Sunday, 25 May 2008

Case: Sex Change Therapy Approved: “They just suffer out there, I think.”

The Family Court in Re Brodie (Special Medical Procedure) has approved drugs to delay puberty to be given to a 12 year old girl, who considered that she was a boy.

If therapy remains in place, and her doctors are of the view in about a year that it will be appropriate to have testosterone, then a further application will need to be made to the court to allow the testosterone to be administered.

The application for the drug treatment and psychotherapy was with the approval of three experts and with the agreement of the mother, the independent children's lawyer and the Public Advocate, who acted as a friend of the court.

The treatment was opposed by Brodie's dad, who did not appear at the trial, but recognised that Brodie considered herself a boy. The father thought that, aged 12, Brodie was too young to be able to make the decision about her gender and should have more time.

One of the doctors said: "In transsexual teenagers, it is known that menstruation is a time of greatly increased stress that can lead to self-harm. Suppression of menses is therefore highly desirable to prevent acute and recurring psychological distress."

Brodie had been dressing as a boy for some years, presented as a boy and was recognised by both parents and her sister as a boy.

The court also ordered for Brodie to be able to change her name, have her birth certificate altered, have a learner's permit issued in the new name and a new Medicare card in the new name.

His Honour said:

Brodie is fortunate in the sense that the medical team has approached this matter with sensitivity and with reflection.
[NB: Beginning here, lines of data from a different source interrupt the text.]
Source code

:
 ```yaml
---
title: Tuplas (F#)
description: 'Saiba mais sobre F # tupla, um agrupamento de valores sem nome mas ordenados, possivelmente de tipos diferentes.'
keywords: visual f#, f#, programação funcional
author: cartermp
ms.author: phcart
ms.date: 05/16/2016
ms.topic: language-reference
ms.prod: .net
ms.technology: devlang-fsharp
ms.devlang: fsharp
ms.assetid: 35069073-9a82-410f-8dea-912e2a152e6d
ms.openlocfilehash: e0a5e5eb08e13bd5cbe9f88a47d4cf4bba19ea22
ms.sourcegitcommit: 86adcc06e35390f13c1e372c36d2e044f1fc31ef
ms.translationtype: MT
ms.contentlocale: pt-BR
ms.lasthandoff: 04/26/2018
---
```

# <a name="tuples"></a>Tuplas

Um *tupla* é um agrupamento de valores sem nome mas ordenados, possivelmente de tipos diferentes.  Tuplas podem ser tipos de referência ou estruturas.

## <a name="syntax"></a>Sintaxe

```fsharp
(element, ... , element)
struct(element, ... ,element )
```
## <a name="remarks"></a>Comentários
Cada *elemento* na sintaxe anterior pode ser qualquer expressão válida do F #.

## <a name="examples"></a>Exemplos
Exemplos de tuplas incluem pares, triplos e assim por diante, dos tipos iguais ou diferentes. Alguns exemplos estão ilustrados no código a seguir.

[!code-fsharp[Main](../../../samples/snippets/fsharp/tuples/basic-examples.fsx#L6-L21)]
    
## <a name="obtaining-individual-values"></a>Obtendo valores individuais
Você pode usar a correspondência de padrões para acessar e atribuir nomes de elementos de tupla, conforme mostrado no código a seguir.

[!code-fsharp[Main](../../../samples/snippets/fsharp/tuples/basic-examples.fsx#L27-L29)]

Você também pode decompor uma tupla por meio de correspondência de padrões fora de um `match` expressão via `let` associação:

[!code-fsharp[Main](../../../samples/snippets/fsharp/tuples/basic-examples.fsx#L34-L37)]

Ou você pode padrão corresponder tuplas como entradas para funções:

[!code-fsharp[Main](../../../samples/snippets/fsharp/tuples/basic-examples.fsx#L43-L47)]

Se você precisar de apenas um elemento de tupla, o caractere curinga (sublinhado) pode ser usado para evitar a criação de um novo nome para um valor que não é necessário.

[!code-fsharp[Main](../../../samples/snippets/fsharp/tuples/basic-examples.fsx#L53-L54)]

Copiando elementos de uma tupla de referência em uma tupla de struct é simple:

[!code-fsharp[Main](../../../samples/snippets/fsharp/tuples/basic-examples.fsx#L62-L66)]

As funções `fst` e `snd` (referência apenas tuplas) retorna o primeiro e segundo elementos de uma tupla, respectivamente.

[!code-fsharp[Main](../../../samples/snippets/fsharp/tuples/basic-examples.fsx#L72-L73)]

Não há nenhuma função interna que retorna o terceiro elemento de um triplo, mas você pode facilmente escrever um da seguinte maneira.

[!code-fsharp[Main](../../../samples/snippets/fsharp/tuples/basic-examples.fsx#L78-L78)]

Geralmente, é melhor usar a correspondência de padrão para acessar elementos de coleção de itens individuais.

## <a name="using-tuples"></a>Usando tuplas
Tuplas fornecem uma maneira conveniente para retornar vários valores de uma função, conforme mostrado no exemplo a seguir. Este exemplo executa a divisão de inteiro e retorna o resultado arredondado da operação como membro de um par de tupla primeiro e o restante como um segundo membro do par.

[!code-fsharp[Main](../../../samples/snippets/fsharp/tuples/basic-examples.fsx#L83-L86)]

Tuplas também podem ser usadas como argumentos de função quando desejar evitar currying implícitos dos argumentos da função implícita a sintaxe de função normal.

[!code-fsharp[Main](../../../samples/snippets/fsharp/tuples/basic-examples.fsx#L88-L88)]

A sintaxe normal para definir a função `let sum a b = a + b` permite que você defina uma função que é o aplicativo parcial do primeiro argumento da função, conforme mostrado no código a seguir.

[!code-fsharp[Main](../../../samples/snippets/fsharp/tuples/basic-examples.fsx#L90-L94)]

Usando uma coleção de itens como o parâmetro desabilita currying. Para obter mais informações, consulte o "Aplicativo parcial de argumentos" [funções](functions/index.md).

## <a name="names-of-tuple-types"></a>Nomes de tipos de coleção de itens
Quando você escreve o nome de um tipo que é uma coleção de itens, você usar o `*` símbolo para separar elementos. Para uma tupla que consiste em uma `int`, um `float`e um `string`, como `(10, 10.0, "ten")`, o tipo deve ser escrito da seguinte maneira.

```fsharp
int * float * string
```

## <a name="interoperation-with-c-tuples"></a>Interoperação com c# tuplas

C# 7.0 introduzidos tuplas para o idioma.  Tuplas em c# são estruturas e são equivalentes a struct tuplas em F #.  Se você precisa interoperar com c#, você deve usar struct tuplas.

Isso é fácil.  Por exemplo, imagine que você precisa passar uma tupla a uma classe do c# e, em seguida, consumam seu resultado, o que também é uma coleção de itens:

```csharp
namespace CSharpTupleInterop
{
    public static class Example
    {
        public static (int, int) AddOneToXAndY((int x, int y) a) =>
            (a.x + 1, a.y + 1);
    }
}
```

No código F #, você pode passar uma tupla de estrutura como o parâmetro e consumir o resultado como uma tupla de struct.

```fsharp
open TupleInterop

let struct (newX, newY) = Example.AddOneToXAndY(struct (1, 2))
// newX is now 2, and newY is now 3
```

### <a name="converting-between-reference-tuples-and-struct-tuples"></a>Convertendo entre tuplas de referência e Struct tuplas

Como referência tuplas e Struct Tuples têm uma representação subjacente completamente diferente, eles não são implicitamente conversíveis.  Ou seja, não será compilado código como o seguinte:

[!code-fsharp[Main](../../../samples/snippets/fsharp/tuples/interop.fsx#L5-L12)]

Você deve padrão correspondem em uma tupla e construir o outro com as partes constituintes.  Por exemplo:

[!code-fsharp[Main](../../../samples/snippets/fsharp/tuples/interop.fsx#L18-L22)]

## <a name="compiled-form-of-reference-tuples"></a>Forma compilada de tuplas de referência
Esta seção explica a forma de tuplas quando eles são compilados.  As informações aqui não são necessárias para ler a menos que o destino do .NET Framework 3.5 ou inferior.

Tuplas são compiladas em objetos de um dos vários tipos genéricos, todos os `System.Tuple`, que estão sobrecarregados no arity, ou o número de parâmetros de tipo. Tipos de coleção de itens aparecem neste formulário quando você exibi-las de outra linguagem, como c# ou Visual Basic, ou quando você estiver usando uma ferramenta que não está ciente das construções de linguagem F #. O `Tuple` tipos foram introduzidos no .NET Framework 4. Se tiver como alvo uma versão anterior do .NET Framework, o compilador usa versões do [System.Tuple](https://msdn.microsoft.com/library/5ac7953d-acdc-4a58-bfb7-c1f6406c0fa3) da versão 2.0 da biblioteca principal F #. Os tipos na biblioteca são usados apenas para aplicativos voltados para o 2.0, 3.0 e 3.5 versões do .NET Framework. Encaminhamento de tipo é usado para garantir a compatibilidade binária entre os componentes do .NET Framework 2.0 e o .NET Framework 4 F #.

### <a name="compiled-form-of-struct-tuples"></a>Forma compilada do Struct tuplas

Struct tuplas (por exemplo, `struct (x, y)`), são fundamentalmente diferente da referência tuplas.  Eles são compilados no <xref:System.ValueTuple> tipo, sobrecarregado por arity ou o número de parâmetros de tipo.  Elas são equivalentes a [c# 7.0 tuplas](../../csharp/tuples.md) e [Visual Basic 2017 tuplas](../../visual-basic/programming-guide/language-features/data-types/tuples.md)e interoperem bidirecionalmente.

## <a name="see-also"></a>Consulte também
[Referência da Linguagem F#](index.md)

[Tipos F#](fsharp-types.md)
She is also fortunate in the sense that the treatment can commence at an early time, something which is not always open to young persons who have the same condition.
I asked Professor W myself about the frequency of this condition. As it happens there had been a meeting shortly before the hearing with a psychiatrist who runs the Gender Identity Clinic at Monash Medical Centre which only caters for adults. Professor W told me that this Clinic had had 80 new patients in the 2007 calendar year alone. Professor W had asked the psychiatrist for her views about the age at which those people would have sought attention had there been a clinic for younger people and was told that all of them would have done so. He went on to say that it was possible therefore that 80 teenagers a year might be seeking help if they knew that there was help available. He said that this was a great surprise because in his experience only a small number “trickle through” and it therefore appeared to be quite rare. Perhaps this was not the case.

I therefore asked Professor W what happened to those people and his telling response was: “They just suffer out there, I think.”